Melde dich bei Gorki, phoenic, soyo oder LegionViper in unserem TS
mit dem Code

*AFFE*

und erhalte als neuer Spieler ein Startgeld von € 300.000!

- - - - - - - - - - - - - - - - - - - - - - - - - - - - - - - - - - - - - - - - - - - - - - - - - - - - 

Das Team von e-Monkeys begrüßt euch herzlich auf unserem *Altis Life Roleplay Server*.
Nachfolgend möchten wir euch unseren Server vorstellen und die Vorzüge präsentieren, die sowohl unseren
Server als auch unsere Community ausmachen.

*Kurz zu uns:* Wir sind eine engagierte Gruppe von Spielern, die sich mit ihren Ideen und Vorstellungen vor etwa 
fünf Monaten dazu entschlossen haben, ihren eigenen Server zu eröffnen. Mit dem aktuell erschienenen Patch, an dem etwa 10
Mann über 2 Monate gearbeitet haben, können wir nun behaupten, unsere "Reifeprüfung" in Sachen Altis Life abgelegt zu haben.

Der Server wurde am 09.04. eröffnet und am 13.07. durch einen großen *Patch #10*, welcher neben dem Versionsupdate auf *Altis Life 4.0*
zahlreiche Verbesserungen mit sich brachte, deutlich aufgewertet. Insbesondere haben wir viel Mühe, Zeit und Geld darin investiert, die
Performance der "Vanilla"-Altis Life Version von Grund auf zu verbessern, in dem bereits implementierte Scripts verbessert und modifiziert 
wurden. Damit einhergehend ließen wir uns natürlich nicht nehmen, zahlreiche neue Features zu implementieren.

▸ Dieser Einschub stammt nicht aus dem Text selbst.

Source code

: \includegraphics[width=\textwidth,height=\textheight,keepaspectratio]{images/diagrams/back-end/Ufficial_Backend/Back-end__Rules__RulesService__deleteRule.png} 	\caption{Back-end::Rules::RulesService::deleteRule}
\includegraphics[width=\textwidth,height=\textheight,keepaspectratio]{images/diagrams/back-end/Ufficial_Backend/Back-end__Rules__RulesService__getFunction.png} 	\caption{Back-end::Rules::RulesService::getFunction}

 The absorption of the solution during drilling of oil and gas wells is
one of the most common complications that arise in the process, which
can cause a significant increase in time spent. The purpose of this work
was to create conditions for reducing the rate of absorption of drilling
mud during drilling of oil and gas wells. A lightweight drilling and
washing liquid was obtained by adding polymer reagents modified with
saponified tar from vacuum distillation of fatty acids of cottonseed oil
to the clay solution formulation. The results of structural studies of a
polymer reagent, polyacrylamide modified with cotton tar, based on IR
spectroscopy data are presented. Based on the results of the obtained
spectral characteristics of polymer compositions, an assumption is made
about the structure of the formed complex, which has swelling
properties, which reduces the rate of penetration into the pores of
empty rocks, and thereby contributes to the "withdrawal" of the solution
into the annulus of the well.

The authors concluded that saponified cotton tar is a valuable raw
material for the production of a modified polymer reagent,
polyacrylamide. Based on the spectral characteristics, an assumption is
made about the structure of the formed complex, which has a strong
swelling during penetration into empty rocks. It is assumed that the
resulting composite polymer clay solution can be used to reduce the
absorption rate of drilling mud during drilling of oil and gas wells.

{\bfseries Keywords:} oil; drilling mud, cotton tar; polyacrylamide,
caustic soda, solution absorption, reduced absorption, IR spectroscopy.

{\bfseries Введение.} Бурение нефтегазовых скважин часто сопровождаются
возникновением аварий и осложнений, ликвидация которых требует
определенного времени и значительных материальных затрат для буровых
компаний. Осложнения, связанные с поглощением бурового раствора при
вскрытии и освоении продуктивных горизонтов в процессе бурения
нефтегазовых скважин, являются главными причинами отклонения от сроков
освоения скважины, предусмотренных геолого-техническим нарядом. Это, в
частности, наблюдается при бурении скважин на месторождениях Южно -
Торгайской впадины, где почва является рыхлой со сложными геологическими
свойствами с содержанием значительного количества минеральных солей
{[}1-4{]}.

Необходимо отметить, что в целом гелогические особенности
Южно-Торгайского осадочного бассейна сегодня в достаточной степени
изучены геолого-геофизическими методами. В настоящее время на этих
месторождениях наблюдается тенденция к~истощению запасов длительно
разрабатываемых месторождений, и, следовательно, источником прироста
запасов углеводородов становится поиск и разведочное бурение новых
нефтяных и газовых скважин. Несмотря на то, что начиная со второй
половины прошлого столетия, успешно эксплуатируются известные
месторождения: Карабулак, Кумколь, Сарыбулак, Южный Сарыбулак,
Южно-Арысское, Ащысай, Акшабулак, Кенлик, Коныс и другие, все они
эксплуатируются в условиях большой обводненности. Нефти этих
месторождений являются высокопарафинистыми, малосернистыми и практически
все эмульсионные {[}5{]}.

Nicht zuletzt macht einen guten Server aber nicht nur die Liste an Features und die Performance aus, sondern letztlich auch die dazugehörige
Community, auf die wir sehr stolz sind und ohne die unser noch immer recht junges Projekt nicht durchgehalten hätte. Wir dürfen behaupten, dass
die Server-Administration sehr nah an der Community "dran" ist und Beschwerden, Vorschläge und Kritik zeitnah zur Kenntnis nimmt und versucht,
entsprechend darauf zu reagieren. 

Zudem bieten wir einen Ingame-Support an, der sich sehr aktiv um die Ingame-Probleme der Spieler kümmert und beispielsweise für Beschwerden
hinsichtlich RDM oder regelwidriger Spielweise von Mitspielern nahezu rund um die Uhr zur Verfügung steht. Weiterhin sind unsere Moderatoren erster 
Ansprechpartner für Erstattungen, sofern Verluste der Spieler (Fahrzeuge etc.) durch serverseitige Probleme verursacht wurden. Als Beispiel sei hier ein 
Hackangriff genannt, die wir im Übrigen durch zahlreiche Anti-Cheat-Maßnahmen minimiert haben.

*Unsere Philosophie:*

Wir möchten es allen Spielern ermöglichen, ihre Idee des Rollenspiels ausleben zu können. Ob *Händler*, *Dieb*, *Taxifahrer*, *Kartellangehöriger *oder *Polizist*: 
*Alle sind hier willkommen.*

 Die Server-Verantwortlichen favorisieren weder die Polizei noch Zivilisten oder eine fiktive dritte Fraktion.
 Es wird stets versucht, dass alle Rollen interessant zu spielen sind und ihre Daseinsberechtigung haben. Allerdings funktioniert dies nur unter Einhaltung gewisser Regeln, 
die in einem Rollenspiel unabdinglich sind, zumal sich Altis Life mitunter als ein Spielplatz für “Troller” entwickelt hat.

Eben jene Regeln werden von unserem Administratoren- und Moderatorenteam überwacht und Verstöße gegen elementare Regelverletzungen rigoros geahndet, 
um das positive Spielgefühl aller zu bewahren und Frust zu vermeiden. Wir legen darauf Wert, dass ein Jeder Rücksicht auf seine Mitspieler nimmt und dies 
trotz möglicher “Ingame-Rivalität” nicht vergisst. 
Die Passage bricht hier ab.